Talking Talent (www.talking-talent.com), a UK executive coaching company specialising in the coaching of senior women and people taking maternity and paternity leave, predicts  that increasing numbers of businesses will start initiatives in 2012 to retain and promote their talented women – at all levels. Here, Chris Parke, CEO of Talking Talent, offers his thoughts on the year ahead:
 
“In 2011, the Lord Davies review into women on boards, coupled with the new paternity legislation, saw the issue of women in business escalate up the political agenda. Companies started to make progress in promoting women onto their boards, but there is a great deal more work needed. Consequently, it will become an even more hotly debated topic this year. There are a number of ways we will see this becoming more apparent."

  • Companies will put in place talent management programmes and incentives that focus not only on retaining women who are just below Board level, but women at all levels of the business – to ensure a sustainable pipeline of talented women throughout the organisation. Businesses which are more sophisticated at identifying talent at lower levels in the organisations and which develop these people in the right way will have a healthier, more robust and more diverse talent pipeline.

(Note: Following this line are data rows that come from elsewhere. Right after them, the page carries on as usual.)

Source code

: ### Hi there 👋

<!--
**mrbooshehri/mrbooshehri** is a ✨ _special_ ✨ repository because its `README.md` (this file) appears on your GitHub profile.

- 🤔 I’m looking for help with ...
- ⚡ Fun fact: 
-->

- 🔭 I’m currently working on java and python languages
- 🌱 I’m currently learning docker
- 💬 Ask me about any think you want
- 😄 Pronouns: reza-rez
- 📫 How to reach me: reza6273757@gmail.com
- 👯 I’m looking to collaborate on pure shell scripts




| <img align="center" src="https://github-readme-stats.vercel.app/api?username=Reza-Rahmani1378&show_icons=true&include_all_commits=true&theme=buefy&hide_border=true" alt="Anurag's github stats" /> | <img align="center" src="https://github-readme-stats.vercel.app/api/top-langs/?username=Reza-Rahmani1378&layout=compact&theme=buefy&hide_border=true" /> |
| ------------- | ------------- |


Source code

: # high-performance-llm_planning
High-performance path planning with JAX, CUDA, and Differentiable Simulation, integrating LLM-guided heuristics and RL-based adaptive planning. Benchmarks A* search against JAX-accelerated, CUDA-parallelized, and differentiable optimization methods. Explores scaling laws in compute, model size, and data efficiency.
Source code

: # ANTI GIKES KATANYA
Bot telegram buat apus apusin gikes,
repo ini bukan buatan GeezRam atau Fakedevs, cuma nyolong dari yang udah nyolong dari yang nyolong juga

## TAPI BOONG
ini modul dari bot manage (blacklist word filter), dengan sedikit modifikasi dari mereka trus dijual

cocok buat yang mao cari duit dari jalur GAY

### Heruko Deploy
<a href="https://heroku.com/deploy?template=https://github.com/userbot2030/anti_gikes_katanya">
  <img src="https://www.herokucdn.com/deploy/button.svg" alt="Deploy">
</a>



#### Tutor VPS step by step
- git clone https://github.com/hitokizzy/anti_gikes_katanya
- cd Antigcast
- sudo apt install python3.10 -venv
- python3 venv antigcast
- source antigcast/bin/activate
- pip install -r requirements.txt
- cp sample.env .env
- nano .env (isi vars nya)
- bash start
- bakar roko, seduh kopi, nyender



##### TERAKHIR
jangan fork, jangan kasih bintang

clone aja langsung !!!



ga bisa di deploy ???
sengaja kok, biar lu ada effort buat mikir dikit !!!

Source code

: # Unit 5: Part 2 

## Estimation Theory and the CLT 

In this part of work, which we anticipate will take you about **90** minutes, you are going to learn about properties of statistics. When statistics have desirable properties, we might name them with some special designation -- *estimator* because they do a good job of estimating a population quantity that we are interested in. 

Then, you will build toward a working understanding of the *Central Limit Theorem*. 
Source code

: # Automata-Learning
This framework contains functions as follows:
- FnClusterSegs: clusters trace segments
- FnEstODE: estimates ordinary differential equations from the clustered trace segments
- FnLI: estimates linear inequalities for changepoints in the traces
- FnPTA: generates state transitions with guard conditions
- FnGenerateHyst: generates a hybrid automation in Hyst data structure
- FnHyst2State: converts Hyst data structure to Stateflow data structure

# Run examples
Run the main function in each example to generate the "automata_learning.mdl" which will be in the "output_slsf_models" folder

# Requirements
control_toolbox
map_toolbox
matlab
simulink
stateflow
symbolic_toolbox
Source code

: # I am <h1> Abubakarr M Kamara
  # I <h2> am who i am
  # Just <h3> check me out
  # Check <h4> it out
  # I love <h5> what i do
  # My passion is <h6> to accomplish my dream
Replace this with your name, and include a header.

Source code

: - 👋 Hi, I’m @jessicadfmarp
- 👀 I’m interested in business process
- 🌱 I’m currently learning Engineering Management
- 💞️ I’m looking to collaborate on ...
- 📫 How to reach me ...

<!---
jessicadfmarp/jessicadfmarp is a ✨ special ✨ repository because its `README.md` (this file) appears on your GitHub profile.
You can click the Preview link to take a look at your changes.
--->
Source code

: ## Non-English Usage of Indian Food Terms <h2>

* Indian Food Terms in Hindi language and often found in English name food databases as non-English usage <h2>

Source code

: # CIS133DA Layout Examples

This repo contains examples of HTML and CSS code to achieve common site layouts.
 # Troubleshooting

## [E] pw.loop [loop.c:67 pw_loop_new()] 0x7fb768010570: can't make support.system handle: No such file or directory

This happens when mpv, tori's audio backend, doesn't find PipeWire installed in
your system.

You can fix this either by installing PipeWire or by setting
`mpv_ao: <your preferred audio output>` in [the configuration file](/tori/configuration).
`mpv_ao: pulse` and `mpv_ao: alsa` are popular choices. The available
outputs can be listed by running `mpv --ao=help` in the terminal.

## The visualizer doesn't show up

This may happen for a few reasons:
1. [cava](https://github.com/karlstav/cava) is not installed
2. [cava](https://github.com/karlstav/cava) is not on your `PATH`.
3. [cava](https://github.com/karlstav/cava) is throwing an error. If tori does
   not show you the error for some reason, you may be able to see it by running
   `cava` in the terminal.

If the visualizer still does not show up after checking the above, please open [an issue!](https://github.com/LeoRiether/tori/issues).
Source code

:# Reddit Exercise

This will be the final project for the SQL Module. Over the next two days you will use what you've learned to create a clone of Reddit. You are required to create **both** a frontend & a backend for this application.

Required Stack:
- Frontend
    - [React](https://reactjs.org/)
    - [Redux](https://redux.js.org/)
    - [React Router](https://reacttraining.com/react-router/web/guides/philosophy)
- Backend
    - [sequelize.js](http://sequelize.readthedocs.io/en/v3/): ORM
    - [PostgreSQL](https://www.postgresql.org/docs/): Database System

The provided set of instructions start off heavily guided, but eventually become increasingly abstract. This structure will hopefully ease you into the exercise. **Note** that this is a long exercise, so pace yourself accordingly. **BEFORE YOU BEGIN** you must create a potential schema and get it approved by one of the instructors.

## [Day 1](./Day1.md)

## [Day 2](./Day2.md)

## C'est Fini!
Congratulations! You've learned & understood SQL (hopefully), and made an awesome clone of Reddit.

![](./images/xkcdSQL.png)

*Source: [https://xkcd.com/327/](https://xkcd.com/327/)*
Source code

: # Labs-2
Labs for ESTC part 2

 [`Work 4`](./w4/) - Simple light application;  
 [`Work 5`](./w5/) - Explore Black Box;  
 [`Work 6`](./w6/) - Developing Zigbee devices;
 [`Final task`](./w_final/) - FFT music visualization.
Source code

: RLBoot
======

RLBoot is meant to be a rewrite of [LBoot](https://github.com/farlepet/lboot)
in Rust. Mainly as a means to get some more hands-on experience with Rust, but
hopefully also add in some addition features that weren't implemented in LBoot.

  • We will also see exciting developments in the use of new technology to reach out and engage key talent, with a growth in demand for webinars, web-based apps and other web-based products.
  • We will also see a shift away from coaching programmes which focus on supporting women only. There is a growing realisation that coaching and development needs to encompass the support of line managers as well. Line managers increasingly will be undertaking the same coaching as their reports in order to feel engaged and have real ownership for the team environments that they create – so that everyone can thrive.
  • As shared parental leave becomes more widespread, following the introduction of the Additional Paternity Leave (April 2011), we will see a growing interest in support for ‘working fathers’, in the form of coaching and workshops.
  • We will also see an increase in the need for coaching at other crunch points in women’s careers, maternity being just one of the points at which businesses lose key talent. Others include: coaching for those employees thinking of starting a family; workshops to help ‘high-potentials’; and helping women to move from survival mode to sustainability.
  • We will also see a rise in the need for adoption coaching as a greater number of businesses begin to request this.

 
Chris Parke adds: “Companies need to work harder at the retention of senior women and firstly look at why and when women are leaving the work place. It still amazes me that so many companies fail to understand why women leave their business and tracking this is key to solving the problem.
 
“Throughout 2012, I believe companies need to create far more sophisticated approaches to this; to encompass exit interview data and to review levels of engagement across the business. Only then can they begin to focus on retaining their core talent.”
 
Talking Talent runs coaching-led leadership programmes with its extensive client base, helping to develop future female leaders and senior managers. Topics covered include: managing organisation policies, succeeding in male dominated environments, authentic leadership styles and the ‘impostor’ syndrome.